(Beginning of TASK INPUT)

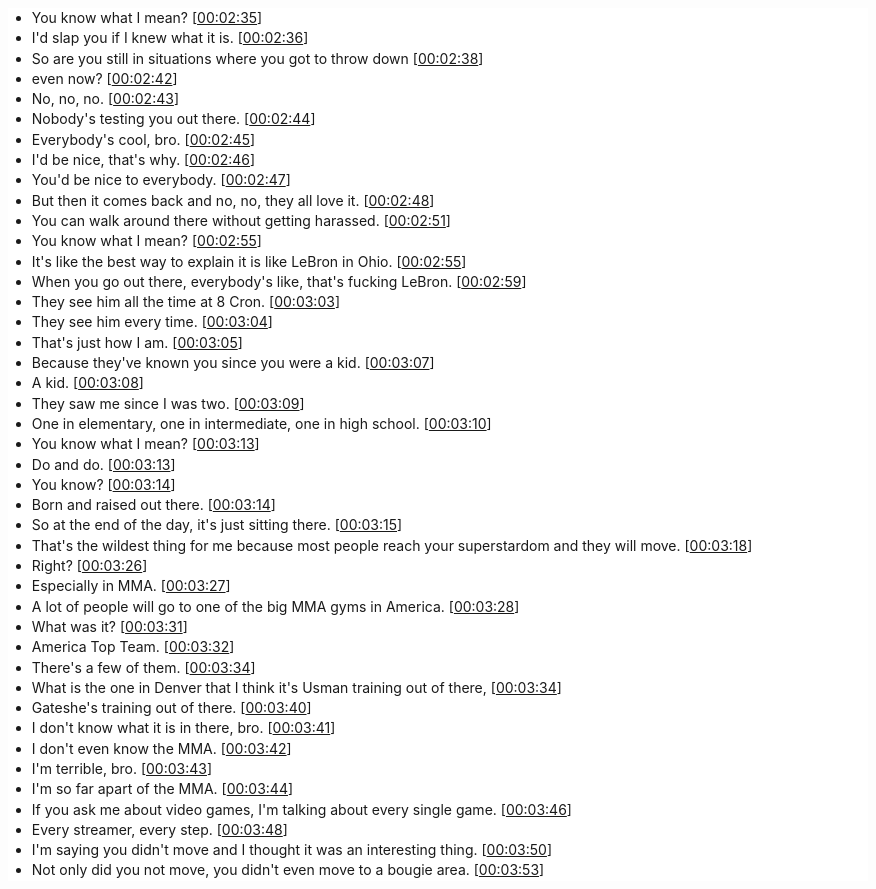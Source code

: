 *  You know what I mean? [[00:02:35](https://www.youtube.com/watch?v=x1S7nDbIUWM&t=155.57999999999998s)]
*  I'd slap you if I knew what it is. [[00:02:36](https://www.youtube.com/watch?v=x1S7nDbIUWM&t=156.57999999999998s)]
*  So are you still in situations where you got to throw down [[00:02:38](https://www.youtube.com/watch?v=x1S7nDbIUWM&t=158.57999999999998s)]
*  even now? [[00:02:42](https://www.youtube.com/watch?v=x1S7nDbIUWM&t=162.78s)]
*  No, no, no. [[00:02:43](https://www.youtube.com/watch?v=x1S7nDbIUWM&t=163.57999999999998s)]
*  Nobody's testing you out there. [[00:02:44](https://www.youtube.com/watch?v=x1S7nDbIUWM&t=164.18s)]
*  Everybody's cool, bro. [[00:02:45](https://www.youtube.com/watch?v=x1S7nDbIUWM&t=165.78s)]
*  I'd be nice, that's why. [[00:02:46](https://www.youtube.com/watch?v=x1S7nDbIUWM&t=166.68s)]
*  You'd be nice to everybody. [[00:02:47](https://www.youtube.com/watch?v=x1S7nDbIUWM&t=167.68s)]
*  But then it comes back and no, no, they all love it. [[00:02:48](https://www.youtube.com/watch?v=x1S7nDbIUWM&t=168.78s)]
*  You can walk around there without getting harassed. [[00:02:51](https://www.youtube.com/watch?v=x1S7nDbIUWM&t=171.48s)]
*  You know what I mean? [[00:02:55](https://www.youtube.com/watch?v=x1S7nDbIUWM&t=175.28s)]
*  It's like the best way to explain it is like LeBron in Ohio. [[00:02:55](https://www.youtube.com/watch?v=x1S7nDbIUWM&t=175.88s)]
*  When you go out there, everybody's like, that's fucking LeBron. [[00:02:59](https://www.youtube.com/watch?v=x1S7nDbIUWM&t=179.88s)]
*  They see him all the time at 8 Cron. [[00:03:03](https://www.youtube.com/watch?v=x1S7nDbIUWM&t=183.08s)]
*  They see him every time. [[00:03:04](https://www.youtube.com/watch?v=x1S7nDbIUWM&t=184.78s)]
*  That's just how I am. [[00:03:05](https://www.youtube.com/watch?v=x1S7nDbIUWM&t=185.98s)]
*  Because they've known you since you were a kid. [[00:03:07](https://www.youtube.com/watch?v=x1S7nDbIUWM&t=187.08s)]
*  A kid. [[00:03:08](https://www.youtube.com/watch?v=x1S7nDbIUWM&t=188.78s)]
*  They saw me since I was two. [[00:03:09](https://www.youtube.com/watch?v=x1S7nDbIUWM&t=189.18s)]
*  One in elementary, one in intermediate, one in high school. [[00:03:10](https://www.youtube.com/watch?v=x1S7nDbIUWM&t=190.68s)]
*  You know what I mean? [[00:03:13](https://www.youtube.com/watch?v=x1S7nDbIUWM&t=193.18s)]
*  Do and do. [[00:03:13](https://www.youtube.com/watch?v=x1S7nDbIUWM&t=193.68s)]
*  You know? [[00:03:14](https://www.youtube.com/watch?v=x1S7nDbIUWM&t=194.18s)]
*  Born and raised out there. [[00:03:14](https://www.youtube.com/watch?v=x1S7nDbIUWM&t=194.98s)]
*  So at the end of the day, it's just sitting there. [[00:03:15](https://www.youtube.com/watch?v=x1S7nDbIUWM&t=195.88s)]
*  That's the wildest thing for me because most people reach your superstardom and they will move. [[00:03:18](https://www.youtube.com/watch?v=x1S7nDbIUWM&t=198.58s)]
*  Right? [[00:03:26](https://www.youtube.com/watch?v=x1S7nDbIUWM&t=206.88000000000002s)]
*  Especially in MMA. [[00:03:27](https://www.youtube.com/watch?v=x1S7nDbIUWM&t=207.28s)]
*  A lot of people will go to one of the big MMA gyms in America. [[00:03:28](https://www.youtube.com/watch?v=x1S7nDbIUWM&t=208.38000000000002s)]
*  What was it? [[00:03:31](https://www.youtube.com/watch?v=x1S7nDbIUWM&t=211.68s)]
*  America Top Team. [[00:03:32](https://www.youtube.com/watch?v=x1S7nDbIUWM&t=212.28s)]
*  There's a few of them. [[00:03:34](https://www.youtube.com/watch?v=x1S7nDbIUWM&t=214.18s)]
*  What is the one in Denver that I think it's Usman training out of there, [[00:03:34](https://www.youtube.com/watch?v=x1S7nDbIUWM&t=214.88000000000002s)]
*  Gateshe's training out of there. [[00:03:40](https://www.youtube.com/watch?v=x1S7nDbIUWM&t=220.08s)]
*  I don't know what it is in there, bro. [[00:03:41](https://www.youtube.com/watch?v=x1S7nDbIUWM&t=221.48000000000002s)]
*  I don't even know the MMA. [[00:03:42](https://www.youtube.com/watch?v=x1S7nDbIUWM&t=222.58s)]
*  I'm terrible, bro. [[00:03:43](https://www.youtube.com/watch?v=x1S7nDbIUWM&t=223.88000000000002s)]
*  I'm so far apart of the MMA. [[00:03:44](https://www.youtube.com/watch?v=x1S7nDbIUWM&t=224.78s)]
*  If you ask me about video games, I'm talking about every single game. [[00:03:46](https://www.youtube.com/watch?v=x1S7nDbIUWM&t=226.28s)]
*  Every streamer, every step. [[00:03:48](https://www.youtube.com/watch?v=x1S7nDbIUWM&t=228.48s)]
*  I'm saying you didn't move and I thought it was an interesting thing. [[00:03:50](https://www.youtube.com/watch?v=x1S7nDbIUWM&t=230.88s)]
*  Not only did you not move, you didn't even move to a bougie area. [[00:03:53](https://www.youtube.com/watch?v=x1S7nDbIUWM&t=233.98s)]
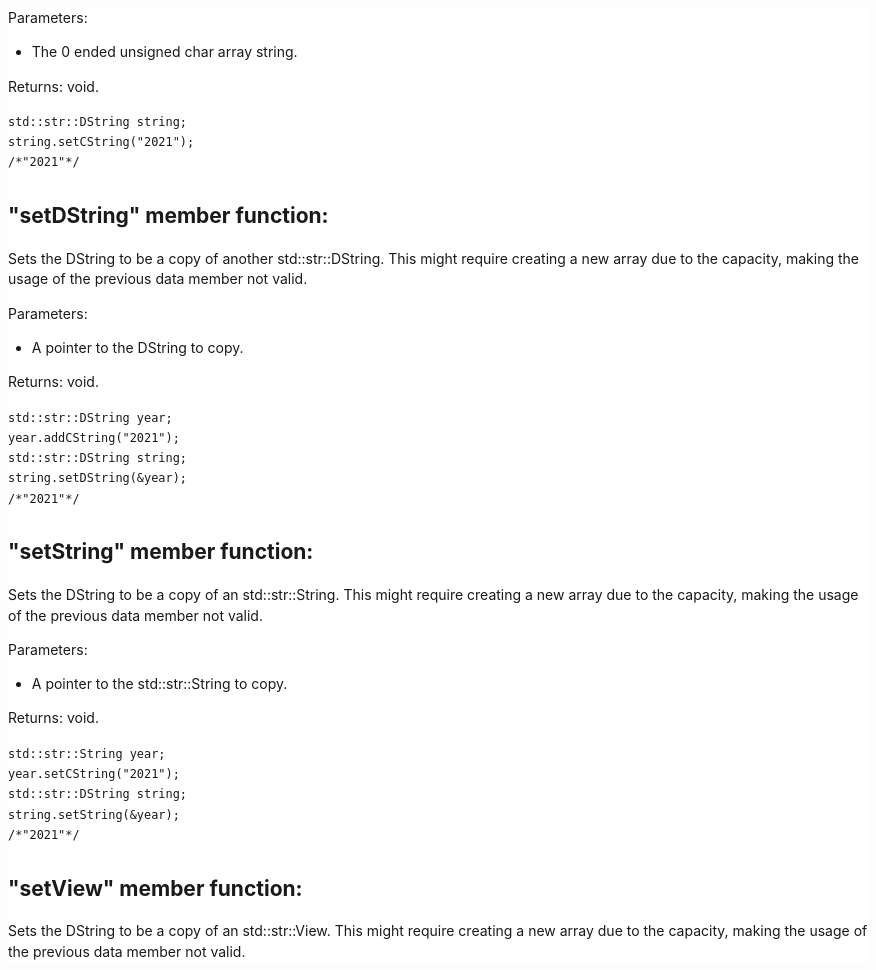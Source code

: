 Parameters:
* The 0 ended unsigned char array string.

Returns: void.

```
std::str::DString string;
string.setCString("2021");
/*"2021"*/
```

## "setDString" member function:

Sets the DString to be a copy of another 
std::str::DString. This might require creating 
a new array due to the capacity, making the 
usage of the previous data member not valid.

Parameters:
* A pointer to the DString to copy.

Returns: void.

```
std::str::DString year;
year.addCString("2021");
std::str::DString string;
string.setDString(&year);
/*"2021"*/
```

## "setString" member function:

Sets the DString to be a copy of an 
std::str::String. This might require creating 
a new array due to the capacity, making the 
usage of the previous data member not valid.

Parameters:
* A pointer to the std::str::String to copy.

Returns: void.

```
std::str::String year;
year.setCString("2021");
std::str::DString string;
string.setString(&year);
/*"2021"*/
```

## "setView" member function:

Sets the DString to be a copy of an 
std::str::View. This might require creating 
a new array due to the capacity, making the 
usage of the previous data member not valid.
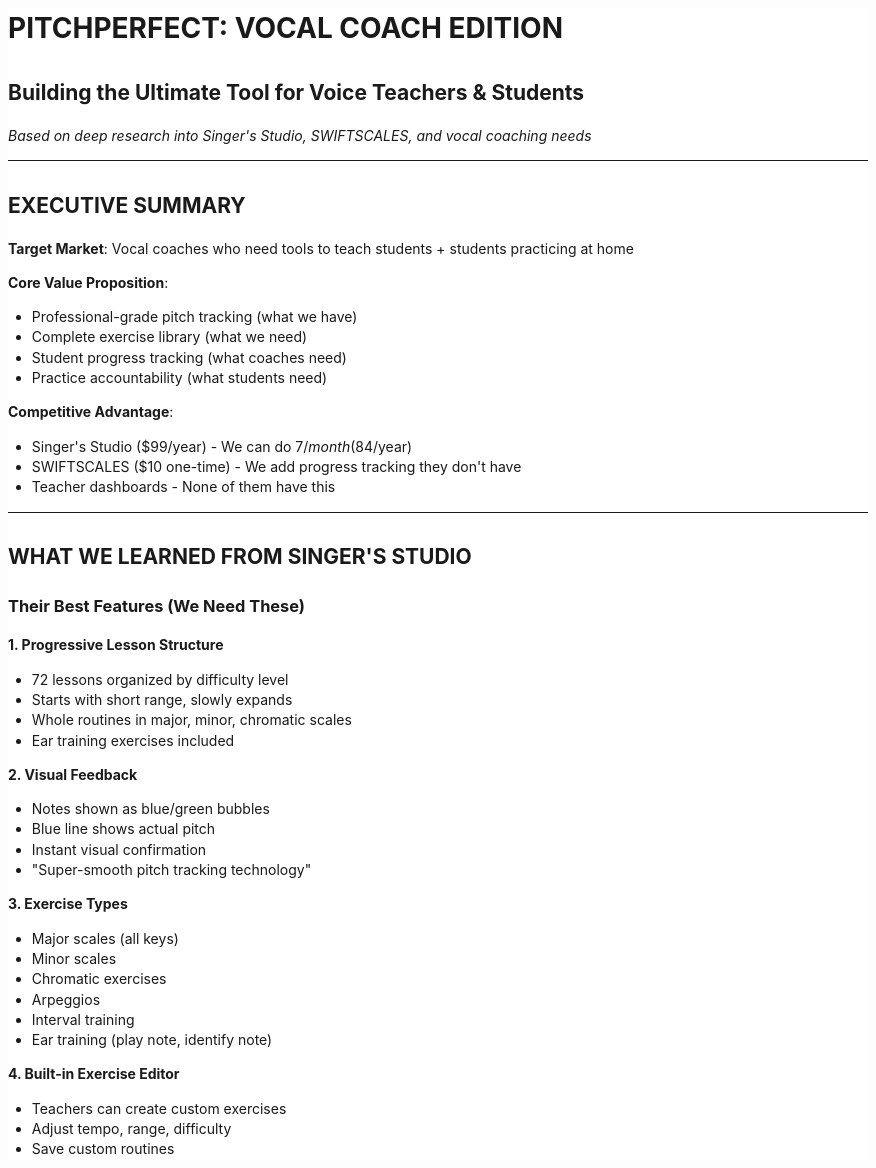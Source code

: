 # PITCHPERFECT: VOCAL COACH EDITION
## Building the Ultimate Tool for Voice Teachers & Students

*Based on deep research into Singer's Studio, SWIFTSCALES, and vocal coaching needs*

---

## EXECUTIVE SUMMARY

**Target Market**: Vocal coaches who need tools to teach students + students practicing at home

**Core Value Proposition**:
- Professional-grade pitch tracking (what we have)
- Complete exercise library (what we need)
- Student progress tracking (what coaches need)
- Practice accountability (what students need)

**Competitive Advantage**:
- Singer's Studio ($99/year) - We can do $7/month ($84/year)
- SWIFTSCALES ($10 one-time) - We add progress tracking they don't have
- Teacher dashboards - None of them have this

---

## WHAT WE LEARNED FROM SINGER'S STUDIO

### Their Best Features (We Need These)

**1. Progressive Lesson Structure**
- 72 lessons organized by difficulty level
- Starts with short range, slowly expands
- Whole routines in major, minor, chromatic scales
- Ear training exercises included

**2. Visual Feedback**
- Notes shown as blue/green bubbles
- Blue line shows actual pitch
- Instant visual confirmation
- "Super-smooth pitch tracking technology"

**3. Exercise Types**
- Major scales (all keys)
- Minor scales
- Chromatic exercises
- Arpeggios
- Interval training
- Ear training (play note, identify note)

**4. Built-in Exercise Editor**
- Teachers can create custom exercises
- Adjust tempo, range, difficulty
- Save custom routines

(End of TASK INPUT)

Reproduce, word for word, every line from the start of the records down to and including the line with "When you go"; skip the pictures.

Source code

: *  You know what I mean? [[00:02:35](https://www.youtube.com/watch?v=x1S7nDbIUWM&t=155.57999999999998s)]
*  I'd slap you if I knew what it is. [[00:02:36](https://www.youtube.com/watch?v=x1S7nDbIUWM&t=156.57999999999998s)]
*  So are you still in situations where you got to throw down [[00:02:38](https://www.youtube.com/watch?v=x1S7nDbIUWM&t=158.57999999999998s)]
*  even now? [[00:02:42](https://www.youtube.com/watch?v=x1S7nDbIUWM&t=162.78s)]
*  No, no, no. [[00:02:43](https://www.youtube.com/watch?v=x1S7nDbIUWM&t=163.57999999999998s)]
*  Nobody's testing you out there. [[00:02:44](https://www.youtube.com/watch?v=x1S7nDbIUWM&t=164.18s)]
*  Everybody's cool, bro. [[00:02:45](https://www.youtube.com/watch?v=x1S7nDbIUWM&t=165.78s)]
*  I'd be nice, that's why. [[00:02:46](https://www.youtube.com/watch?v=x1S7nDbIUWM&t=166.68s)]
*  You'd be nice to everybody. [[00:02:47](https://www.youtube.com/watch?v=x1S7nDbIUWM&t=167.68s)]
*  But then it comes back and no, no, they all love it. [[00:02:48](https://www.youtube.com/watch?v=x1S7nDbIUWM&t=168.78s)]
*  You can walk around there without getting harassed. [[00:02:51](https://www.youtube.com/watch?v=x1S7nDbIUWM&t=171.48s)]
*  You know what I mean? [[00:02:55](https://www.youtube.com/watch?v=x1S7nDbIUWM&t=175.28s)]
*  It's like the best way to explain it is like LeBron in Ohio. [[00:02:55](https://www.youtube.com/watch?v=x1S7nDbIUWM&t=175.88s)]
*  When you go out there, everybody's like, that's fucking LeBron. [[00:02:59](https://www.youtube.com/watch?v=x1S7nDbIUWM&t=179.88s)]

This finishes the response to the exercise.